■ Information shown:
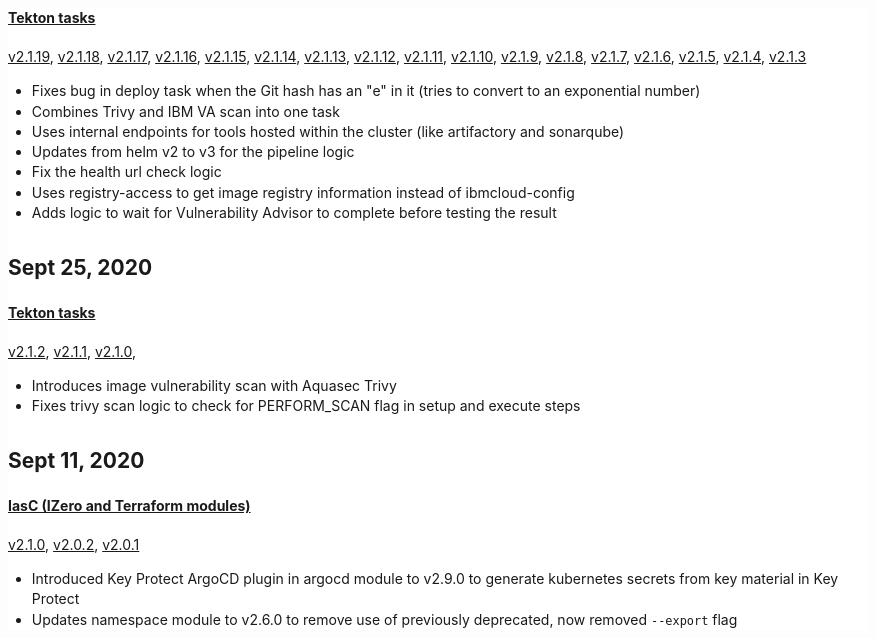 #### [Tekton tasks](/tools/tekton)

[v2.1.19](https://github.com/IBM/ibm-garage-tekton-tasks/releases/tag/v2.1.19),
[v2.1.18](https://github.com/IBM/ibm-garage-tekton-tasks/releases/tag/v2.1.18),
[v2.1.17](https://github.com/IBM/ibm-garage-tekton-tasks/releases/tag/v2.1.17),
[v2.1.16](https://github.com/IBM/ibm-garage-tekton-tasks/releases/tag/v2.1.16),
[v2.1.15](https://github.com/IBM/ibm-garage-tekton-tasks/releases/tag/v2.1.15),
[v2.1.14](https://github.com/IBM/ibm-garage-tekton-tasks/releases/tag/v2.1.14),
[v2.1.13](https://github.com/IBM/ibm-garage-tekton-tasks/releases/tag/v2.1.13),
[v2.1.12](https://github.com/IBM/ibm-garage-tekton-tasks/releases/tag/v2.1.12),
[v2.1.11](https://github.com/IBM/ibm-garage-tekton-tasks/releases/tag/v2.1.11),
[v2.1.10](https://github.com/IBM/ibm-garage-tekton-tasks/releases/tag/v2.1.10),
[v2.1.9](https://github.com/IBM/ibm-garage-tekton-tasks/releases/tag/v2.1.9),
[v2.1.8](https://github.com/IBM/ibm-garage-tekton-tasks/releases/tag/v2.1.8),
[v2.1.7](https://github.com/IBM/ibm-garage-tekton-tasks/releases/tag/v2.1.7),
[v2.1.6](https://github.com/IBM/ibm-garage-tekton-tasks/releases/tag/v2.1.6),
[v2.1.5](https://github.com/IBM/ibm-garage-tekton-tasks/releases/tag/v2.1.5),
[v2.1.4](https://github.com/IBM/ibm-garage-tekton-tasks/releases/tag/v2.1.4),
[v2.1.3](https://github.com/IBM/ibm-garage-tekton-tasks/releases/tag/v2.1.3)

- Fixes bug in deploy task when the Git hash has an "e" in it (tries to convert to an exponential number)
- Combines Trivy and IBM VA scan into one task
- Uses internal endpoints for tools hosted within the cluster (like artifactory and sonarqube)
- Updates from helm v2 to v3 for the pipeline logic
- Fix the health url check logic
- Uses registry-access to get image registry information instead of ibmcloud-config
- Adds logic to wait for Vulnerability Advisor to complete before testing the result

## Sept 25, 2020

#### [Tekton tasks](/tools/tekton)

[v2.1.2](https://github.com/IBM/ibm-garage-tekton-tasks/releases/tag/v2.1.2),
[v2.1.1](https://github.com/IBM/ibm-garage-tekton-tasks/releases/tag/v2.1.1),
[v2.1.0](https://github.com/IBM/ibm-garage-tekton-tasks/releases/tag/v2.1.0),

- Introduces image vulnerability scan with Aquasec Trivy
- Fixes trivy scan logic to check for PERFORM_SCAN flag in setup and execute steps

## Sept 11, 2020

#### [IasC (IZero and Terraform modules)](/admin/terraform)

[v2.1.0](https://github.com/ibm-garage-cloud/ibm-garage-iteration-zero/releases/tag/v2.1.0),
[v2.0.2](https://github.com/ibm-garage-cloud/ibm-garage-iteration-zero/releases/tag/v2.0.2),
[v2.0.1](https://github.com/ibm-garage-cloud/ibm-garage-iteration-zero/releases/tag/v2.0.1)

- Introduced Key Protect ArgoCD plugin in argocd module to v2.9.0 to generate kubernetes secrets from key material in Key Protect
- Updates namespace module to v2.6.0 to remove use of previously deprecated, now removed `--export` flag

■ Requirement:
Repeat each line of the records exactly, dropping the pictures.

■ Your response:
 #### [Tekton tasks](/tools/tekton)

[v2.1.19](https://github.com/IBM/ibm-garage-tekton-tasks/releases/tag/v2.1.19),
[v2.1.18](https://github.com/IBM/ibm-garage-tekton-tasks/releases/tag/v2.1.18),
[v2.1.17](https://github.com/IBM/ibm-garage-tekton-tasks/releases/tag/v2.1.17),
[v2.1.16](https://github.com/IBM/ibm-garage-tekton-tasks/releases/tag/v2.1.16),
[v2.1.15](https://github.com/IBM/ibm-garage-tekton-tasks/releases/tag/v2.1.15),
[v2.1.14](https://github.com/IBM/ibm-garage-tekton-tasks/releases/tag/v2.1.14),
[v2.1.13](https://github.com/IBM/ibm-garage-tekton-tasks/releases/tag/v2.1.13),
[v2.1.12](https://github.com/IBM/ibm-garage-tekton-tasks/releases/tag/v2.1.12),
[v2.1.11](https://github.com/IBM/ibm-garage-tekton-tasks/releases/tag/v2.1.11),
[v2.1.10](https://github.com/IBM/ibm-garage-tekton-tasks/releases/tag/v2.1.10),
[v2.1.9](https://github.com/IBM/ibm-garage-tekton-tasks/releases/tag/v2.1.9),
[v2.1.8](https://github.com/IBM/ibm-garage-tekton-tasks/releases/tag/v2.1.8),
[v2.1.7](https://github.com/IBM/ibm-garage-tekton-tasks/releases/tag/v2.1.7),
[v2.1.6](https://github.com/IBM/ibm-garage-tekton-tasks/releases/tag/v2.1.6),
[v2.1.5](https://github.com/IBM/ibm-garage-tekton-tasks/releases/tag/v2.1.5),
[v2.1.4](https://github.com/IBM/ibm-garage-tekton-tasks/releases/tag/v2.1.4),
[v2.1.3](https://github.com/IBM/ibm-garage-tekton-tasks/releases/tag/v2.1.3)

- Fixes bug in deploy task when the Git hash has an "e" in it (tries to convert to an exponential number)
- Combines Trivy and IBM VA scan into one task
- Uses internal endpoints for tools hosted within the cluster (like artifactory and sonarqube)
- Updates from helm v2 to v3 for the pipeline logic
- Fix the health url check logic
- Uses registry-access to get image registry information instead of ibmcloud-config
- Adds logic to wait for Vulnerability Advisor to complete before testing the result

## Sept 25, 2020

#### [Tekton tasks](/tools/tekton)

[v2.1.2](https://github.com/IBM/ibm-garage-tekton-tasks/releases/tag/v2.1.2),
[v2.1.1](https://github.com/IBM/ibm-garage-tekton-tasks/releases/tag/v2.1.1),
[v2.1.0](https://github.com/IBM/ibm-garage-tekton-tasks/releases/tag/v2.1.0),

- Introduces image vulnerability scan with Aquasec Trivy
- Fixes trivy scan logic to check for PERFORM_SCAN flag in setup and execute steps

## Sept 11, 2020

#### [IasC (IZero and Terraform modules)](/admin/terraform)

[v2.1.0](https://github.com/ibm-garage-cloud/ibm-garage-iteration-zero/releases/tag/v2.1.0),
[v2.0.2](https://github.com/ibm-garage-cloud/ibm-garage-iteration-zero/releases/tag/v2.0.2),
[v2.0.1](https://github.com/ibm-garage-cloud/ibm-garage-iteration-zero/releases/tag/v2.0.1)

- Introduced Key Protect ArgoCD plugin in argocd module to v2.9.0 to generate kubernetes secrets from key material in Key Protect
- Updates namespace module to v2.6.0 to remove use of previously deprecated, now removed `--export` flag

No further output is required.